Hint 2: A plot could be a really useful check here - if you compare it to the heatmap above.
Question 5: Waters Rising - 10 marks
While measuring the surface area of the dam is one thing, the reality is that the area of the dam changes as
the water level in the dam rises and falls. While it’s hard to predict what the area of the dam will look like if
the water level is lower (since we don’t have the elevation data for the bed of the dam), we can calculate
what the area might be if the water level rises.
Complete the following function:
def expanded_surface_area(data_set, water_level, x_coordinate, y_coordinate):
pass
This is similar to the function for Question 4 above, but also takes a water_level parameter, which should
be greater than or equal to the current elevation of the dam surface. The function should return the surface
area the dam would have at this water level, i.e. calculate how it would spread out to cover more ground.

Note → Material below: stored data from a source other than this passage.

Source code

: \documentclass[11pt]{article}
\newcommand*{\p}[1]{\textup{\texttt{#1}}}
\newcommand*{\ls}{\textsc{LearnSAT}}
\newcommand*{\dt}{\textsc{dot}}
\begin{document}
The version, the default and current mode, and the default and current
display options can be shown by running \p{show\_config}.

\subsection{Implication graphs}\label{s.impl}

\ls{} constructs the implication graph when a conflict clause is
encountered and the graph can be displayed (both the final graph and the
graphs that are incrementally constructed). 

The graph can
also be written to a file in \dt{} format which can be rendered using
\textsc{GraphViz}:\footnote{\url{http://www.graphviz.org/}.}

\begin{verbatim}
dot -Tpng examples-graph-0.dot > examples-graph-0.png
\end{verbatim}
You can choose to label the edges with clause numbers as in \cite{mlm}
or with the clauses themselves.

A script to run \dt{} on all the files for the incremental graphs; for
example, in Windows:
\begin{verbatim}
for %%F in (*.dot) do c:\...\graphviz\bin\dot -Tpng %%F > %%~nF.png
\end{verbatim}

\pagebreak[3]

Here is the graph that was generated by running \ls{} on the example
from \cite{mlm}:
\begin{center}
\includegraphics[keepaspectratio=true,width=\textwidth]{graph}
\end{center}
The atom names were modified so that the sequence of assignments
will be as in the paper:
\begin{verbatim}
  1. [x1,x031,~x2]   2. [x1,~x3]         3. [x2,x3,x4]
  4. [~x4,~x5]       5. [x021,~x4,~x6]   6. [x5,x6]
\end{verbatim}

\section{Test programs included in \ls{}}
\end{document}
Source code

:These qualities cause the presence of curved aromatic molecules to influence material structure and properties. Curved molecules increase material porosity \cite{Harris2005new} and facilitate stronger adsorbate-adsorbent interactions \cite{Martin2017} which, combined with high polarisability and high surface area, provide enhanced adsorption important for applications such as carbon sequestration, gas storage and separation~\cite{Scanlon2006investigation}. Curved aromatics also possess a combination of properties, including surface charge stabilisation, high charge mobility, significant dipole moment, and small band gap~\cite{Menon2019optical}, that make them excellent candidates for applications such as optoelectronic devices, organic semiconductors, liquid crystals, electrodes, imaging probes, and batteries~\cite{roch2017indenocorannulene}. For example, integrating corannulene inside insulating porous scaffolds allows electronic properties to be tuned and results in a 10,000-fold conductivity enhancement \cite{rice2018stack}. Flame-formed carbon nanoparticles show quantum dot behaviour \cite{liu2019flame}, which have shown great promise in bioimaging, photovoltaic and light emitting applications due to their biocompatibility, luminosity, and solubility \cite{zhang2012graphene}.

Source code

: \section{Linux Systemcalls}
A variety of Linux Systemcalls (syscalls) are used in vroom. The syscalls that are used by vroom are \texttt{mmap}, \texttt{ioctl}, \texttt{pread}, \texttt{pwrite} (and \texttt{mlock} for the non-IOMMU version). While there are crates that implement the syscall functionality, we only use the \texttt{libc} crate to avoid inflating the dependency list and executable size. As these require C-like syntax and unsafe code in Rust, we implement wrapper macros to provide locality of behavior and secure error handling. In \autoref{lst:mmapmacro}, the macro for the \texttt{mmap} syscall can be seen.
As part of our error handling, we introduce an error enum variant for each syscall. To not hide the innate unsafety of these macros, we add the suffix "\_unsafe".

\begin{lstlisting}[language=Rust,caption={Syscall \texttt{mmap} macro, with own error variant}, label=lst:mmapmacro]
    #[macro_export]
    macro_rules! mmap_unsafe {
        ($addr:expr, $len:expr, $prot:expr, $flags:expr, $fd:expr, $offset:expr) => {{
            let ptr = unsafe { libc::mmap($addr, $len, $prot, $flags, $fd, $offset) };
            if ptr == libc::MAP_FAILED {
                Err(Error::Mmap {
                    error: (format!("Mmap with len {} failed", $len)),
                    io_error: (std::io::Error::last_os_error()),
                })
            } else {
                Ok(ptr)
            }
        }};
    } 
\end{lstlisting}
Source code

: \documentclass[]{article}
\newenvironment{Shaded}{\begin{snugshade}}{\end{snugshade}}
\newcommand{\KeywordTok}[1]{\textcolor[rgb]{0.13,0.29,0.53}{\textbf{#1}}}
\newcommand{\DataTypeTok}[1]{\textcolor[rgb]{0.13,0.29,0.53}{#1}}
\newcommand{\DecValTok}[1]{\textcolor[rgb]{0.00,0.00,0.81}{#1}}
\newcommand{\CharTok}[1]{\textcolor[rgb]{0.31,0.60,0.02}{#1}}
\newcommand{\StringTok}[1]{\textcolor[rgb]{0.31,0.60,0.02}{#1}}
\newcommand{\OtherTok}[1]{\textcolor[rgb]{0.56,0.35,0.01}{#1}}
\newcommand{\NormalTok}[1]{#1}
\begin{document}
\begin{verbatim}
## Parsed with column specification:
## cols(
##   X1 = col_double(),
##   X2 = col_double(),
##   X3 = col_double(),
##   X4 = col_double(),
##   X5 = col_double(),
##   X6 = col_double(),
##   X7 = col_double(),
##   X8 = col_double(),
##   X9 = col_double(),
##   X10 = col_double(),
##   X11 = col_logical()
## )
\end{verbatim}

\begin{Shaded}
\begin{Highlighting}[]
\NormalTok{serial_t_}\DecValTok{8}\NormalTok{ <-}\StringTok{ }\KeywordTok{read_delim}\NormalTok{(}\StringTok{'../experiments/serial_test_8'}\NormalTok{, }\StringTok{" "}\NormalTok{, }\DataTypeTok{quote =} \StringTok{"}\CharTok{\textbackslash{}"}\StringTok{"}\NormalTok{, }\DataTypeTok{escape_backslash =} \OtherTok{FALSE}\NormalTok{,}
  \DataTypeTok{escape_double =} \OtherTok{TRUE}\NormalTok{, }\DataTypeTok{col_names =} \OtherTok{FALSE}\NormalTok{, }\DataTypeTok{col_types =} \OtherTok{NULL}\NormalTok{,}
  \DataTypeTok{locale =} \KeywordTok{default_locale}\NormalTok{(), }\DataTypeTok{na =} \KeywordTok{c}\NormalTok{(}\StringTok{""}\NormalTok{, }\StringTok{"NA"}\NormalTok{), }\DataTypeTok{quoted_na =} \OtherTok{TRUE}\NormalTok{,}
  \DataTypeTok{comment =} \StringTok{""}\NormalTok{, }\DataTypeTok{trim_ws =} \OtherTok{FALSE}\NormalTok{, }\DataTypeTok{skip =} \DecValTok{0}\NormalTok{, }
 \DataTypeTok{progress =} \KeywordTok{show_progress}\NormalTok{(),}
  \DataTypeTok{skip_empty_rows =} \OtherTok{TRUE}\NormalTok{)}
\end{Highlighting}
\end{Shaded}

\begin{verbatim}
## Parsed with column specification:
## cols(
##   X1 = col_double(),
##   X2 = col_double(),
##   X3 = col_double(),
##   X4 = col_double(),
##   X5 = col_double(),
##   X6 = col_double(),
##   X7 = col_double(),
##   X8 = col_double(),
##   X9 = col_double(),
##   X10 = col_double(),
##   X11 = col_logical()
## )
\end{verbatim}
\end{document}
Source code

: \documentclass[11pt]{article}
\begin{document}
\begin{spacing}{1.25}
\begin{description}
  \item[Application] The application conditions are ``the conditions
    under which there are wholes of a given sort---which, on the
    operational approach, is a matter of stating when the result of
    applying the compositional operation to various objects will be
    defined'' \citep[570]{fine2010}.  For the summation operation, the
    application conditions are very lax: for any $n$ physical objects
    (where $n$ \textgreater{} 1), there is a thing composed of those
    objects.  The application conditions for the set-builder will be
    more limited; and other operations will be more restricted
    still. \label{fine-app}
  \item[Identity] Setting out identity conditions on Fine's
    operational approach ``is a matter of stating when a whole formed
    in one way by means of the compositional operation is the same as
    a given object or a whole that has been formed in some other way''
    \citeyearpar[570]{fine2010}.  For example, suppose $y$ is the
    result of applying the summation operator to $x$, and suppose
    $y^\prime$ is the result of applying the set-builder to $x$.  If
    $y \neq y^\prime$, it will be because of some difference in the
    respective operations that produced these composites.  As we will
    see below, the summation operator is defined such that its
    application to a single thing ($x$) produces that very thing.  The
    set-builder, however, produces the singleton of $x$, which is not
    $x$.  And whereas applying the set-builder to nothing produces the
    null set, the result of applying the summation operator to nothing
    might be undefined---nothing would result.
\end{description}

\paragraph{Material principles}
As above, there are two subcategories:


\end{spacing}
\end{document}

Question 6: Catchment Areas - 10 marks
For the last question, you are going to look at the catchment area of each of the three dams. This is a very
open ended question, and you’ll likely need to do some research of your own in order to solve it. It’s also the
only question which is really very specific to this data set, and you may need to do some further investigation
of the data as well.
It’s also likely a much harder question that the first 5, so please make sure you have a good working solution
to them, before you spend too much time on this question.
First things first, to answer this question, you’ll need the elevation_data_large file, but before you can
use it, you’ll need to clean it up a bit.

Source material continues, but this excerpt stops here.